SOURCE RECORDS:
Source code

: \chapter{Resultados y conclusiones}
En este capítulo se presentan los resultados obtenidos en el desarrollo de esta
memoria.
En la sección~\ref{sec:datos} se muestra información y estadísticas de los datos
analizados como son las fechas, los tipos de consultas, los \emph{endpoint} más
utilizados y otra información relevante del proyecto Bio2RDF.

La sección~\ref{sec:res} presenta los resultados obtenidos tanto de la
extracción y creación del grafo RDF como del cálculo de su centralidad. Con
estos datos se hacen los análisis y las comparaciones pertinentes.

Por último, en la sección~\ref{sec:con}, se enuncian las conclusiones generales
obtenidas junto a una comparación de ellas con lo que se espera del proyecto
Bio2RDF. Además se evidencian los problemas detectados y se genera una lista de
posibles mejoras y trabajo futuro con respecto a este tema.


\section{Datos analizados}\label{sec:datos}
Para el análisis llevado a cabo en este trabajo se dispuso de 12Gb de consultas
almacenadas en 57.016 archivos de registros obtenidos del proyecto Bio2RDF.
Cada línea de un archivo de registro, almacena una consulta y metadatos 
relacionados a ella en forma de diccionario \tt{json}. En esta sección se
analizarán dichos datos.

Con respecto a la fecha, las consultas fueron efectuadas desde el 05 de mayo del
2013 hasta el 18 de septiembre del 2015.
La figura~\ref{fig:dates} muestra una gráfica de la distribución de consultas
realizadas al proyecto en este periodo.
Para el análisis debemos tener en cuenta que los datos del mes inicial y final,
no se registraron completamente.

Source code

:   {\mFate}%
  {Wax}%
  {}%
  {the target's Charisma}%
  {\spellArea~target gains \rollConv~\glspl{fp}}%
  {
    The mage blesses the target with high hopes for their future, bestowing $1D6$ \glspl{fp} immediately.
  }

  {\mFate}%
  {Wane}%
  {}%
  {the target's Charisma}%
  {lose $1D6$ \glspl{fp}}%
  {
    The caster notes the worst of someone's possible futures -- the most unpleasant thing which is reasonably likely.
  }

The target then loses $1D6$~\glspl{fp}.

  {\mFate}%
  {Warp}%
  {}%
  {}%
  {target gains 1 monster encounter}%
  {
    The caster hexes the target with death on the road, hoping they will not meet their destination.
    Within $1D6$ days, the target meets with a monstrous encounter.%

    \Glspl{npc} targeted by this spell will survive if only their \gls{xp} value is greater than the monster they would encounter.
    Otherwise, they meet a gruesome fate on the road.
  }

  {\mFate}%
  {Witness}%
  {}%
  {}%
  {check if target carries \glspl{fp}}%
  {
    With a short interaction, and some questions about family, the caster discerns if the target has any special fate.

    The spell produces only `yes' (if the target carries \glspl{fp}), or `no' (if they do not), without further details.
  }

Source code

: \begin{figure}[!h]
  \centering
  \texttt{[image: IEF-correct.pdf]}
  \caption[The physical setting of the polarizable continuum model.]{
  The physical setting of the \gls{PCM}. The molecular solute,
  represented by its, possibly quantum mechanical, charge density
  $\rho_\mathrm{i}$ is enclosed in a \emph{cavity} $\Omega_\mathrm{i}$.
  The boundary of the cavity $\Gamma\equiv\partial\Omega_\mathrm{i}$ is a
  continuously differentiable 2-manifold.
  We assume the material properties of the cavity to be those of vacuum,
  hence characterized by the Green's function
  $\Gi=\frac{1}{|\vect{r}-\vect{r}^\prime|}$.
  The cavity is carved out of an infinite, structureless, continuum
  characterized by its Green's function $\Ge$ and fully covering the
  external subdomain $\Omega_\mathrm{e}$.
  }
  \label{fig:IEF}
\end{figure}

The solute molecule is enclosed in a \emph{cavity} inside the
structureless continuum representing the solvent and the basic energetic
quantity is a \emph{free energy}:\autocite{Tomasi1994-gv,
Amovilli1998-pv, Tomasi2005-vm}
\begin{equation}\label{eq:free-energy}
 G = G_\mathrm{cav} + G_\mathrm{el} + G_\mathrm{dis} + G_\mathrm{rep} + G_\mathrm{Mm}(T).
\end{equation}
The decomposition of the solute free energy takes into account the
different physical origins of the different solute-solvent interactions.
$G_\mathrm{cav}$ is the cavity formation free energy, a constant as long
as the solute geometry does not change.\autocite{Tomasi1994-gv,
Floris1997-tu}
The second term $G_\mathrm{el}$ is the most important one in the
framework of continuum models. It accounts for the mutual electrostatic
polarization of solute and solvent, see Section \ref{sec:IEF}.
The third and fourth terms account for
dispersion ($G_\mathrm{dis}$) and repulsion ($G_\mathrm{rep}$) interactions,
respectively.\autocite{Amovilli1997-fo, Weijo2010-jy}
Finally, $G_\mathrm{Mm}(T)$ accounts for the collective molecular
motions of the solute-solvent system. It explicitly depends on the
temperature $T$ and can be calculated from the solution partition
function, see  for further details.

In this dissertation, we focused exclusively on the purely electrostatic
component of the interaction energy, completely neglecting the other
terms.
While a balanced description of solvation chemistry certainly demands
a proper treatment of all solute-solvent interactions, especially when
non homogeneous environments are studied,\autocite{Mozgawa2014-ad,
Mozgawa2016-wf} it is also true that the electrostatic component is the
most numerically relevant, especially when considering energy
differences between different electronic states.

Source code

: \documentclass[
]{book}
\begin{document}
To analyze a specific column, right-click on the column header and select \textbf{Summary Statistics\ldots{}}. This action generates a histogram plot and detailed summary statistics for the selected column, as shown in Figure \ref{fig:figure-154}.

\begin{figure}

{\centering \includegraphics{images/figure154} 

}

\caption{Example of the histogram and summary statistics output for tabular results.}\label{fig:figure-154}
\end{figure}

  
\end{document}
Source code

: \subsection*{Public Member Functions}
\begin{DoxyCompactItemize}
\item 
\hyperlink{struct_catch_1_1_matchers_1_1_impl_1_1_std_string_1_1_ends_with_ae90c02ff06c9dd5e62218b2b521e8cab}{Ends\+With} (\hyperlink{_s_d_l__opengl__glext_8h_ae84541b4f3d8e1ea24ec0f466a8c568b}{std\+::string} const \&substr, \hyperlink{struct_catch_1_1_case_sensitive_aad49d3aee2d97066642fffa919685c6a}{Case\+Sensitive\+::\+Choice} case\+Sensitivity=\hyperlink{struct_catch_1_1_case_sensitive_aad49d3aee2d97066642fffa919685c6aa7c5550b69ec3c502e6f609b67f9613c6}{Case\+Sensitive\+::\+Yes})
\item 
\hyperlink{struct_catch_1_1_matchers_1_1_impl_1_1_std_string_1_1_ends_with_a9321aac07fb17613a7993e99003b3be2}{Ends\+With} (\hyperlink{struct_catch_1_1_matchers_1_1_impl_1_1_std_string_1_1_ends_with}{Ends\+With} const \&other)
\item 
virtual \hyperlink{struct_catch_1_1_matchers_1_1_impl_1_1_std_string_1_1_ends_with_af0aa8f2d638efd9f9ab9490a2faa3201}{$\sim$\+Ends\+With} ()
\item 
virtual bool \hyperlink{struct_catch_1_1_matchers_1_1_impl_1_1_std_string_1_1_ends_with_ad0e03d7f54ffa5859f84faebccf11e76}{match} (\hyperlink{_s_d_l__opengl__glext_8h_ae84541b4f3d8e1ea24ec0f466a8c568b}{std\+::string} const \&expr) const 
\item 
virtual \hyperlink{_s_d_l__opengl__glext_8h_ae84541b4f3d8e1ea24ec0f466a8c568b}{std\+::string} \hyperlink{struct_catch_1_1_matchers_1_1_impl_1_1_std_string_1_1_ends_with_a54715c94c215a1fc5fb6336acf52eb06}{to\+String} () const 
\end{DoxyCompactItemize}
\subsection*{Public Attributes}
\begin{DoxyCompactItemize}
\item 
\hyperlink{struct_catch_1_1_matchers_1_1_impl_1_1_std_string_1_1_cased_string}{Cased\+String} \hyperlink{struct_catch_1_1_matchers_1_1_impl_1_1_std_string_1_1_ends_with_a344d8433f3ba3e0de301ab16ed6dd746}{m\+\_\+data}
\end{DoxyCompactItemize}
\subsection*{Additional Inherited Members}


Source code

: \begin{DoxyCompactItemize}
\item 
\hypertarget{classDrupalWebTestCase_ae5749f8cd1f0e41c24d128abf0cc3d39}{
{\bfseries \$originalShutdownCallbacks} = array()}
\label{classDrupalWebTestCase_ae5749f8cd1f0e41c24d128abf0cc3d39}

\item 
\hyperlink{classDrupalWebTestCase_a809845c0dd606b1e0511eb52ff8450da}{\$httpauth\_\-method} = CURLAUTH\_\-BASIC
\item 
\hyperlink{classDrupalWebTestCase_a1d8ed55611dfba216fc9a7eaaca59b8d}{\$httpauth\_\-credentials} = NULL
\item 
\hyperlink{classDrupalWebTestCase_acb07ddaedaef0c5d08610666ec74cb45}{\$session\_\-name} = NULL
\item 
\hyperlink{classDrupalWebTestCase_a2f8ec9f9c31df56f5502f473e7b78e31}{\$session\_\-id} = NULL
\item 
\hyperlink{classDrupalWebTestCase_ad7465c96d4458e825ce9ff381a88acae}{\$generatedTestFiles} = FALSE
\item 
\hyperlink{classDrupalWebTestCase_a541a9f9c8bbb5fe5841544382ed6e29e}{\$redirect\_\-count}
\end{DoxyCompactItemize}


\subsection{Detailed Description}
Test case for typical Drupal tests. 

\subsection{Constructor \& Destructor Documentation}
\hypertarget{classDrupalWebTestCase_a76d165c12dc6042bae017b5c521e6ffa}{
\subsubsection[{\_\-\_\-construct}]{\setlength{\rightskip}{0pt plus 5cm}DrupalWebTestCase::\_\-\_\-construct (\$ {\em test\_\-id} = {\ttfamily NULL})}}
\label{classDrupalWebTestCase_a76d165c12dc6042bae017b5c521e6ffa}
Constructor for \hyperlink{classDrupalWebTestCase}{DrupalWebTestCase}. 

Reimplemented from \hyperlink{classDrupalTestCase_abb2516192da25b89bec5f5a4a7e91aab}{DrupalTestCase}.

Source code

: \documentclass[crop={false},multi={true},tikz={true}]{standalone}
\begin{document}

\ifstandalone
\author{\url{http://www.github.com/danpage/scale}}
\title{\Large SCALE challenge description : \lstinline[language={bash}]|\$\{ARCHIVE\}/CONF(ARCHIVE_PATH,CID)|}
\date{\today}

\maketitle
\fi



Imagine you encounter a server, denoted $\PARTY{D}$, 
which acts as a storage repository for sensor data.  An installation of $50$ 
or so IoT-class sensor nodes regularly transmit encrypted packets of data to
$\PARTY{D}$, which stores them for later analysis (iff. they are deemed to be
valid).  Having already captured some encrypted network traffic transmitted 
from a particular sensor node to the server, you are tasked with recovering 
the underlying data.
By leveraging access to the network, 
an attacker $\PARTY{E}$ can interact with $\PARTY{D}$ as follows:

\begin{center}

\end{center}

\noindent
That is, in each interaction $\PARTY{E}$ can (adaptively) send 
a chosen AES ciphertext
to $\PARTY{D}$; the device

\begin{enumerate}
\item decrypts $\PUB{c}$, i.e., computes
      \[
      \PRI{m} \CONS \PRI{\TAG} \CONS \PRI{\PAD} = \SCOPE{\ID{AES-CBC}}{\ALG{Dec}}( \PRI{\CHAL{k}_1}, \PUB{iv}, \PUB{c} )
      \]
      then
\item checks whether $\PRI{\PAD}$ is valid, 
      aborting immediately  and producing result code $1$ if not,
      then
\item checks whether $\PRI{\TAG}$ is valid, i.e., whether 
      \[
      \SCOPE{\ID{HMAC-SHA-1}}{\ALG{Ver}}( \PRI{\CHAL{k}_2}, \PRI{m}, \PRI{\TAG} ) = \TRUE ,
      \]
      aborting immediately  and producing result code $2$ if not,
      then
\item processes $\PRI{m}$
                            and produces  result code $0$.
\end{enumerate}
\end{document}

WHAT YOU SHOULD DO: Going back to the entries above, set down exactly the lines that begin at the one with "The second term" and end at the one with "non homogeneous environments", both included, and nothing else.

FINISHED EXERCISE:
The second term $G_\mathrm{el}$ is the most important one in the
framework of continuum models. It accounts for the mutual electrostatic
polarization of solute and solvent, see Section \ref{sec:IEF}.
The third and fourth terms account for
dispersion ($G_\mathrm{dis}$) and repulsion ($G_\mathrm{rep}$) interactions,
respectively.\autocite{Amovilli1997-fo, Weijo2010-jy}
Finally, $G_\mathrm{Mm}(T)$ accounts for the collective molecular
motions of the solute-solvent system. It explicitly depends on the
temperature $T$ and can be calculated from the solution partition
function, see  for further details.

In this dissertation, we focused exclusively on the purely electrostatic
component of the interaction energy, completely neglecting the other
terms.
While a balanced description of solvation chemistry certainly demands
a proper treatment of all solute-solvent interactions, especially when
non homogeneous environments are studied,\autocite{Mozgawa2014-ad,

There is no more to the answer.